CONAN: There's also some definitional problems - the story of a young woman who complained about sexual harassment. The allegation was dismissed because it turned out, as an unpaid intern, she wasn't an employee.

Mr. GREENHOUSE: Yes. That was surprising, this decision by a court in Washington, D.C. And I would think that either Congress or various city councils would pass laws saying paid or unpaid, internships, for the purpose of discrimination and sexual harassment law, will be considering employees because there seems something wrong when an employer could take full advantage, you know, or sexually harass, you know, a young female or male employee and not face any...

CONAN: Sanction, yeah.

Mr. GREENHOUSE: ...sanctions for doing so, because the intern is not considered an employee.

CONAN: Let's see if we can get some more callers in on the conversation. Again: 800-989-8255. Email us: talk@npr.org. Interns, call and tell us about your experience. We also want to hear about the employers' side about how valuable interns are, what you use them to do and what you hope to get out of it. Let's go to Ann, and Ann's with us from Yulee in Florida.

ANN (Caller): Yeah, I'm actually a college teacher. I'm adjuncting around, but I've been in the community a long time. So I know people. And I would have students who would ask me if I would recommend them for internships or help them to find internships. And I did.
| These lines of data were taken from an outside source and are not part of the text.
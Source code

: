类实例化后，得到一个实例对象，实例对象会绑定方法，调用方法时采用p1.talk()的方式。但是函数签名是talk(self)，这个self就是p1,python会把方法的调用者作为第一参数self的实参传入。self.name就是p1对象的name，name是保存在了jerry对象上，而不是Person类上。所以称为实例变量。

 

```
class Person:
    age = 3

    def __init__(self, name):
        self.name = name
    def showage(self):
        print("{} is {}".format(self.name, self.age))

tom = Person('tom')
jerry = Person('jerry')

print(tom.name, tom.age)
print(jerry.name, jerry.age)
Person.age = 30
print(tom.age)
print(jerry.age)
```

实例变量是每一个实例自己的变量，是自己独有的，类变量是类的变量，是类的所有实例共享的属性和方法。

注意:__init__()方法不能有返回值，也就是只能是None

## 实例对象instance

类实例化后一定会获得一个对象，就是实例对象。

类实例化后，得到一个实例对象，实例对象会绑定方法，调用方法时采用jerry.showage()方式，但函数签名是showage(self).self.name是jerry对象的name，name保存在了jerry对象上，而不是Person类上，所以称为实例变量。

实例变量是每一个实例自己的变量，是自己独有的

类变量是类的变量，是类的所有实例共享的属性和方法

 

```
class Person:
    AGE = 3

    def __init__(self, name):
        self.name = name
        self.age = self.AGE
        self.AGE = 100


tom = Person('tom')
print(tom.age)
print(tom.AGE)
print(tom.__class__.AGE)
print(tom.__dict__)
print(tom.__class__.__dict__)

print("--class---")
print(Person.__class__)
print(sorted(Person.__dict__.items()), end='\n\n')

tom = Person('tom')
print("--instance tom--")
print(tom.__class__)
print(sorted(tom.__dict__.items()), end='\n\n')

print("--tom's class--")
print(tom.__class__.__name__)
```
And the internships, at least reportedly, went very well. And then the companies that they worked for, they were all not-for-profits, when they posted jobs, refused to hire the interns because they only took paid people, people who had paid experience.

CONAN: I see. So the experience of working at that particular company as an unpaid worker did not qualify them for the job.

ANN: It flat-out disqualified them for the job, because they'd only ever been unpaid people. They had never had paid jobs.

CONAN: I think that gets filed under catch-22, doesn't it?

ANN: Yeah. Because if they had gone and gotten a job somewhere else, they might have had paid experience. So they could have been working for these places.

CONAN: And as far as you know, what did those kids go on to do?

ANN: They all went to grad school in their fields at various places, but they still don't have any job experience because their internships wouldn't pay them.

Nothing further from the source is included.